Représentation tridimensionnelles d’un composé stéroïdien généré à l’aide du nouvel outil          Photo : Courtoisie, Amélie Talbot

 Lors du développement d’un nouveau médicament, les molécules arborant une fonctionnalité alcool représentent une source de préoccupation, car ces dernières sont particulièrement vulnérables aux transformations qui se déroulent dans l’organisme vivant (métabolisation). Ces molécules sont notamment sensibles aux réactions enzymatiques de sulfatation, de glucoronidation, d’oxydation et d’élimination.
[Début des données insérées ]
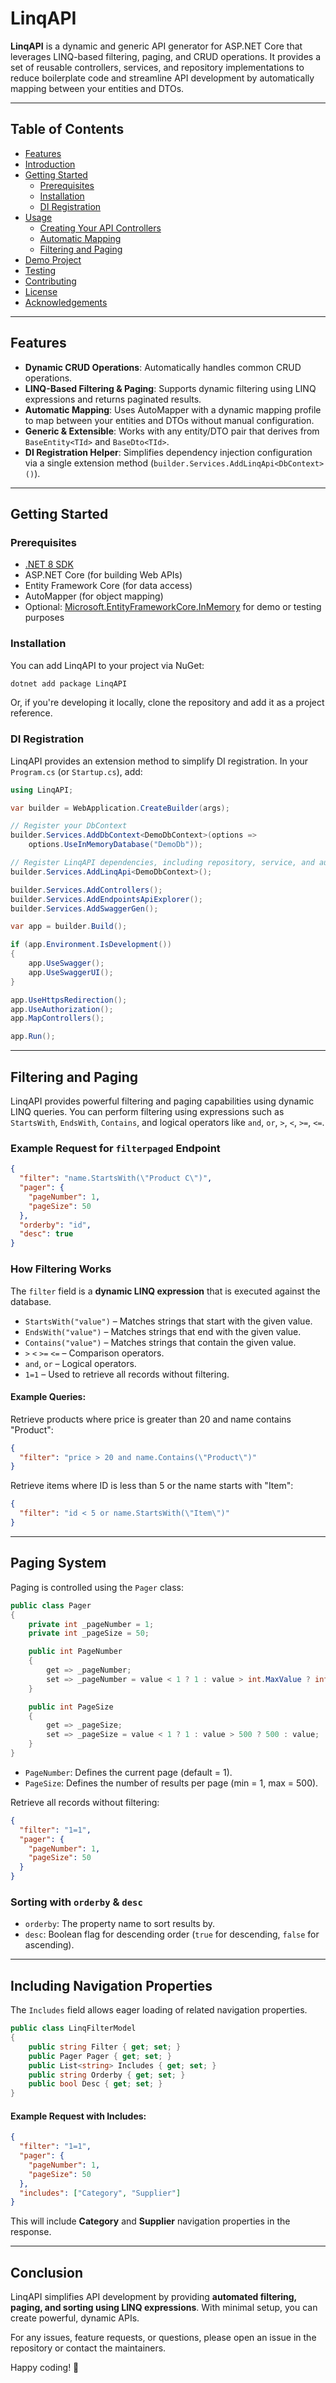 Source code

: # LinqAPI

**LinqAPI** is a dynamic and generic API generator for ASP.NET Core that leverages LINQ-based filtering, paging, and CRUD operations. It provides a set of reusable controllers, services, and repository implementations to reduce boilerplate code and streamline API development by automatically mapping between your entities and DTOs. 

--- 

## Table of Contents

- [Features](#features)
- [Introduction](#introduction)
- [Getting Started](#getting-started)
  - [Prerequisites](#prerequisites)
  - [Installation](#installation)
  - [DI Registration](#di-registration)
- [Usage](#usage)
  - [Creating Your API Controllers](#creating-your-api-controllers)
  - [Automatic Mapping](#automatic-mapping)
  - [Filtering and Paging](#filtering-and-paging)
- [Demo Project](#demo-project)
- [Testing](#testing)
- [Contributing](#contributing)
- [License](#license)
- [Acknowledgements](#acknowledgements)

---

## Features

- **Dynamic CRUD Operations**: Automatically handles common CRUD operations.
- **LINQ-Based Filtering & Paging**: Supports dynamic filtering using LINQ expressions and returns paginated results.
- **Automatic Mapping**: Uses AutoMapper with a dynamic mapping profile to map between your entities and DTOs without manual configuration.
- **Generic & Extensible**: Works with any entity/DTO pair that derives from `BaseEntity<TId>` and `BaseDto<TId>`.
- **DI Registration Helper**: Simplifies dependency injection configuration via a single extension method (`builder.Services.AddLinqApi<DbContext>()`).

---

## Getting Started

### Prerequisites

- [.NET 8 SDK](https://dotnet.microsoft.com/download)
- ASP.NET Core  (for building Web APIs)
- Entity Framework Core (for data access)
- AutoMapper (for object mapping)
- Optional: [Microsoft.EntityFrameworkCore.InMemory](https://www.nuget.org/packages/Microsoft.EntityFrameworkCore.InMemory) for demo or testing purposes

### Installation

You can add LinqAPI to your project via NuGet:

```sh
dotnet add package LinqAPI
```

Or, if you're developing it locally, clone the repository and add it as a project reference.

### DI Registration

LinqAPI provides an extension method to simplify DI registration. In your `Program.cs` (or `Startup.cs`), add:

```csharp
using LinqAPI;

var builder = WebApplication.CreateBuilder(args);

// Register your DbContext
builder.Services.AddDbContext<DemoDbContext>(options =>
    options.UseInMemoryDatabase("DemoDb"));

// Register LinqAPI dependencies, including repository, service, and automatic mapping
builder.Services.AddLinqApi<DemoDbContext>();

builder.Services.AddControllers();
builder.Services.AddEndpointsApiExplorer();
builder.Services.AddSwaggerGen();

var app = builder.Build();

if (app.Environment.IsDevelopment())
{
    app.UseSwagger();
    app.UseSwaggerUI();
}

app.UseHttpsRedirection();
app.UseAuthorization();
app.MapControllers();

app.Run();
```

---

## Filtering and Paging

LinqAPI provides powerful filtering and paging capabilities using dynamic LINQ queries. You can perform filtering using expressions such as `StartsWith`, `EndsWith`, `Contains`, and logical operators like `and`, `or`, `>`, `<`, `>=`, `<=`.

### **Example Request for `filterpaged` Endpoint**

```json
{
  "filter": "name.StartsWith(\"Product C\")",
  "pager": {
    "pageNumber": 1,
    "pageSize": 50
  },
  "orderby": "id",
  "desc": true
}
```

### **How Filtering Works**
The `filter` field is a **dynamic LINQ expression** that is executed against the database.

- `StartsWith("value")` – Matches strings that start with the given value.
- `EndsWith("value")` – Matches strings that end with the given value.
- `Contains("value")` – Matches strings that contain the given value.
- `>` `<` `>=` `<=` – Comparison operators.
- `and`, `or` – Logical operators.
- `1=1` – Used to retrieve all records without filtering.

#### **Example Queries:**

Retrieve products where price is greater than 20 and name contains "Product":
```json
{
  "filter": "price > 20 and name.Contains(\"Product\")"
}
```
Retrieve items where ID is less than 5 or the name starts with "Item":
```json
{
  "filter": "id < 5 or name.StartsWith(\"Item\")"
}
```

---

## **Paging System**
Paging is controlled using the `Pager` class:

```csharp
public class Pager
{
    private int _pageNumber = 1;
    private int _pageSize = 50;

    public int PageNumber
    {
        get => _pageNumber;
        set => _pageNumber = value < 1 ? 1 : value > int.MaxValue ? int.MaxValue : value;
    }

    public int PageSize
    {
        get => _pageSize;
        set => _pageSize = value < 1 ? 1 : value > 500 ? 500 : value;
    }
}
```

- `PageNumber`: Defines the current page (default = 1).
- `PageSize`: Defines the number of results per page (min = 1, max = 500).

Retrieve all records without filtering:
```json
{
  "filter": "1=1",
  "pager": {
    "pageNumber": 1,
    "pageSize": 50
  }
}
```

### **Sorting with `orderby` & `desc`**
- `orderby`: The property name to sort results by.
- `desc`: Boolean flag for descending order (`true` for descending, `false` for ascending).

---

## **Including Navigation Properties**
The `Includes` field allows eager loading of related navigation properties.

```csharp
public class LinqFilterModel
{
    public string Filter { get; set; }
    public Pager Pager { get; set; }
    public List<string> Includes { get; set; }
    public string Orderby { get; set; }
    public bool Desc { get; set; }
}
```

#### **Example Request with Includes:**
```json
{
  "filter": "1=1",
  "pager": {
    "pageNumber": 1,
    "pageSize": 50
  },
  "includes": ["Category", "Supplier"]
}
```
This will include **Category** and **Supplier** navigation properties in the response.

---

## **Conclusion**
LinqAPI simplifies API development by providing **automated filtering, paging, and sorting using LINQ expressions**. With minimal setup, you can create powerful, dynamic APIs.

For any issues, feature requests, or questions, please open an issue in the repository or contact the maintainers.

Happy coding! 🚀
Au fil des ans, les chimistes médicinaux ont développé différentes stratégies afin de résoudre cette problématique présente chez de nombreuses molécules qui possèdent des propriétés biologiques dans un but curatif ou préventif.
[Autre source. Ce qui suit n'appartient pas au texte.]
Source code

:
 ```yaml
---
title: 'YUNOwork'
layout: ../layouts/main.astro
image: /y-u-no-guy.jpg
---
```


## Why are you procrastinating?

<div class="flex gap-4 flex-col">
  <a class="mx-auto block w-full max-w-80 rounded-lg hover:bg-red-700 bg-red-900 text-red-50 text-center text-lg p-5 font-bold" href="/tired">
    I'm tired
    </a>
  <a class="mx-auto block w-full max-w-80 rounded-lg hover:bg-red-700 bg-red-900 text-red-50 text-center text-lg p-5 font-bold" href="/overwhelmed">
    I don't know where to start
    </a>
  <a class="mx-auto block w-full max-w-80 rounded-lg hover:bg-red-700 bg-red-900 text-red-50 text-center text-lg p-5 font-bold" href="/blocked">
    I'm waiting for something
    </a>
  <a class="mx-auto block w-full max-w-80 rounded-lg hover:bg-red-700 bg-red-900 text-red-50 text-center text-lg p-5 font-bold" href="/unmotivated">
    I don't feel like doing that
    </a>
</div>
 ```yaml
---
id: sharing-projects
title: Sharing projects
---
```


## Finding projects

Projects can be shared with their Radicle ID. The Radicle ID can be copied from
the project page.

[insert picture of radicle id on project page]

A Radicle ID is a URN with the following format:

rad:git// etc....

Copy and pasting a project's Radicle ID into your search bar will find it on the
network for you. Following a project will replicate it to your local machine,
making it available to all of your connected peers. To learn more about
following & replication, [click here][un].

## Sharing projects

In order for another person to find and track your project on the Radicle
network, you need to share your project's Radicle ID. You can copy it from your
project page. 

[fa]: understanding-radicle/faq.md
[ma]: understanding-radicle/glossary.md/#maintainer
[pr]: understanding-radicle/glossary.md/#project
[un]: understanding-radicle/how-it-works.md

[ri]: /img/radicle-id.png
À titre d’exemple, des composés hydroxylés et éthinylés, stéroïdiens ou non stéroïdiens, ont été synthétisés et présentés comme ayant des activités biologiques intéressantes et une stabilité métabolique accrue. Ces composés ont notamment été utilisés pour traiter une variété de cancers, des maladies auto-immunes, des désordres métaboliques et pulmonaires ainsi que des symptômes psychologiques et physiologiques de la ménopause.
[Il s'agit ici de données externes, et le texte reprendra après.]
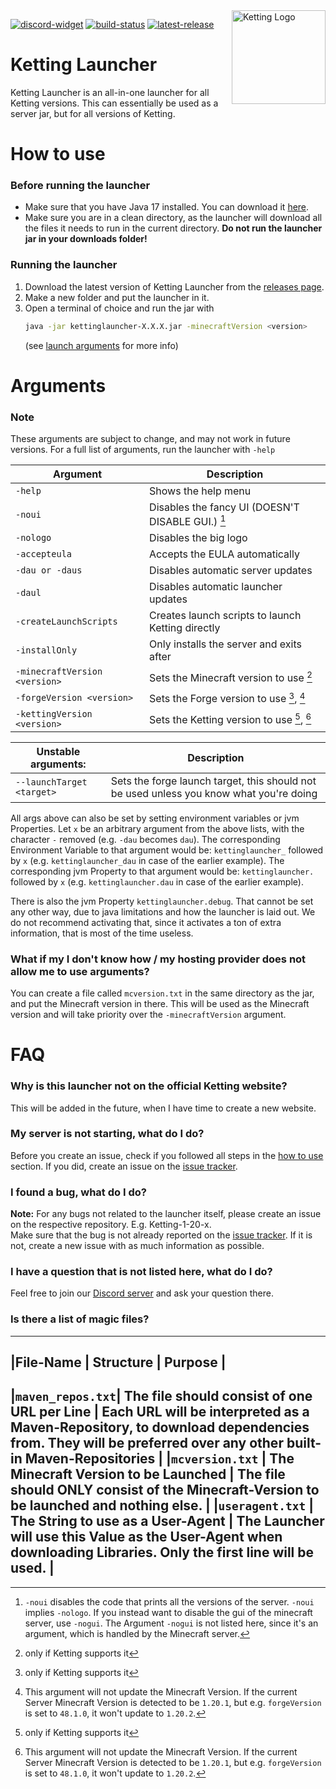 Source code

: [discord-widget]: https://canary.discord.com/api/guilds/1172551819138965605/widget.png
[discord-invite]: https://discord.kettingpowered.org/

[build-status]: https://img.shields.io/github/actions/workflow/status/kettingpowered/kettinglauncher/gradle-publish.yml
[build-link]: https://github.com/kettingpowered/kettinglauncher/actions

[latest-release]: https://img.shields.io/github/v/release/kettingpowered/kettinglauncher
[release-link]: https://github.com/kettingpowered/kettinglauncher/releases/latest

[issues]: https://github.com/kettingpowered/kettinglauncher/issues

<img align="right" alt="Ketting Logo" src="./assets/ketting.png?raw=true" height="150" width="150">

[![discord-widget][]][discord-invite]
[![build-status][]][build-link]
[![latest-release][]][release-link]

# Ketting Launcher

Ketting Launcher is an all-in-one launcher for all Ketting versions. This can essentially be used as a server jar, but for all versions of Ketting.

# How to use

### Before running the launcher

- Make sure that you have Java 17 installed. You can download it [here](https://adoptium.net/temurin/archive/?version=17).
- Make sure you are in a clean directory, as the launcher will download all the files it needs to run in the current directory. **Do not run the launcher jar in your downloads folder!**

### Running the launcher

1. Download the latest version of Ketting Launcher from the [releases page][release-link].
2. Make a new folder and put the launcher in it.
3. Open a terminal of choice and run the jar with
    ```sh
    java -jar kettinglauncher-X.X.X.jar -minecraftVersion <version>
    ```
    (see [launch arguments](#arguments) for more info)

# Arguments

### Note

These arguments are subject to change, and may not work in future versions. For a full list of arguments, run the launcher with `-help`

| Argument                      | Description                                       |
|-------------------------------|---------------------------------------------------|
| `-help`                       | Shows the help menu                               |
| `-noui`                       | Disables the fancy UI (DOESN'T DISABLE GUI.) [^3] |
| `-nologo`                     | Disables the big logo                             |
| `-accepteula`                 | Accepts the EULA automatically                    |
| `-dau or -daus`               | Disables automatic server updates                 |
| `-daul`                       | Disables automatic launcher updates               |
| `-createLaunchScripts`        | Creates launch scripts to launch Ketting directly |
| `-installOnly`                | Only installs the server and exits after          |
| `-minecraftVersion <version>` | Sets the Minecraft version to use [^1]            |
| `-forgeVersion <version>`     | Sets the Forge version to use [^1], [^2]          |
| `-kettingVersion <version>`   | Sets the Ketting version to use [^1], [^2]        |

| Unstable arguments:       | Description                                                                             |
|---------------------------|-----------------------------------------------------------------------------------------|
| `--launchTarget <target>` | Sets the forge launch target, this should not be used unless you know what you're doing |

All args above can also be set by setting environment variables or jvm Properties.
Let `x` be an arbitrary argument from the above lists, with the character `-` removed (e.g. `-dau` becomes `dau`). 
The corresponding Environment Variable to that argument would be: `kettinglauncher_` followed by `x` (e.g. `kettinglauncher_dau` in case of the earlier example).
The corresponding jvm Property to that argument would be: `kettinglauncher.` followed by `x` (e.g. `kettinglauncher.dau` in case of the earlier example).

There is also the jvm Property `kettinglauncher.debug`.
That cannot be set any other way, due to java limitations and how the launcher is laid out.
We do not recommend activating that, since it activates a ton of extra information, that is most of the time useless.

### What if my I don't know how / my hosting provider does not allow me to use arguments?

You can create a file called `mcversion.txt` in the same directory as the jar, and put the Minecraft version in there. This will be used as the Minecraft version and will take priority over the `-minecraftVersion` argument.

# FAQ

### Why is this launcher not on the official Ketting website?

This will be added in the future, when I have time to create a new website.

### My server is not starting, what do I do?

Before you create an issue, check if you followed all steps in the [how to use](#how-to-use) section. If you did, create an issue on the [issue tracker][issues].

### I found a bug, what do I do?

**Note:** For any bugs not related to the launcher itself, please create an issue on the respective repository. E.g. Ketting-1-20-x.
<br>
Make sure that the bug is not already reported on the [issue tracker][issues]. If it is not, create a new issue with as much information as possible.

### I have a question that is not listed here, what do I do?

Feel free to join our [Discord server][discord-invite] and ask your question there.

### Is there a list of magic files?

-------------------------------------------------------------------------------------------------------------------------------------------------------------------------------------------------------------------------------
|File-Name        | Structure                                   | Purpose                                                                                                                                                      |
-------------------------------------------------------------------------------------------------------------------------------------------------------------------------------------------------------------------------------
|`maven_repos.txt`| The file should consist of one URL per Line | Each URL will be interpreted as a Maven-Repository, to download dependencies from. They will be preferred over any other built-in Maven-Repositories         |
|`mcversion.txt`  | The Minecraft Version to be Launched        | The file should ONLY consist of the Minecraft-Version to be launched and nothing else.                                                                       |
|`useragent.txt`  | The String to use as a User-Agent           | The Launcher will use this Value as the User-Agent when downloading Libraries. Only the first line will be used.                                             |
--------------------------------------------------------------------------------------------------------------------------------------------------------------------------------------------------------------------------------

[^1]: only if Ketting supports it

[^2]: This argument will not update the Minecraft Version. If the current Server Minecraft Version is detected to be `1.20.1`, but e.g. `forgeVersion` is set to `48.1.0`, it won't update to `1.20.2`.

[^3]: `-noui` disables the code that prints all the versions of the server. `-noui` implies `-nologo`. If you instead want to disable the gui of the minecraft server, use `-nogui`. The Argument `-nogui` is not listed here, since it's an argument, which is handled by the Minecraft server.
Il est bien connu que les stéroïdes qui possèdent des groupements alcools et éthinyle (deux carbones liés par une liaison triple) sur le même carbone sont des médicaments beaucoup plus stables métaboliquement que leurs analogues n’ayant pas le groupement éthinyle. Par ailleurs, plusieurs composés pharmaceutiques ont été préparés avec un groupement éthinyle afin d’augmenter leur stabilité et, par conséquent, leur efficacité biologique. L’un des composés parmi les plus connus, l‘éthinylestradiol, est l’un des principes actifs utilisés dans les contraceptifs oraux (anovulants) en plus d’être le médicament le plus vendu mondialement.

Le groupement éthinyle (C≡CH) est souvent introduit à partir d’un groupement carbonyle (C=O) à la dernière étape de la synthèse chimique d’une nouvelle molécule. Cette stratégie est cependant fortement limitée par l’incompatibilité de certaines fonctionnalités chimiques déjà présentes sur le composé. Il nous a semblé plusavantageux de développer une nouvelle approche qui ferait intervenir la synthèse chimique sur support solide polymérique et qui permettrait de mieux exploiter le groupement chimique éthinyle afin de préparer de nouvelles molécules apparentées (chimiothèque). L’objectif principal étant d’accélérer la découverte potentielle de nouveaux composés d’intérêt, nous avons développé une stratégie encore jamais utilisée qui consiste à lier un composé éthinylé à un support polymérique, à introduire subséquemment deux niveaux de diversités moléculaires (modifications chimiques) et à récupérer les produits désirés.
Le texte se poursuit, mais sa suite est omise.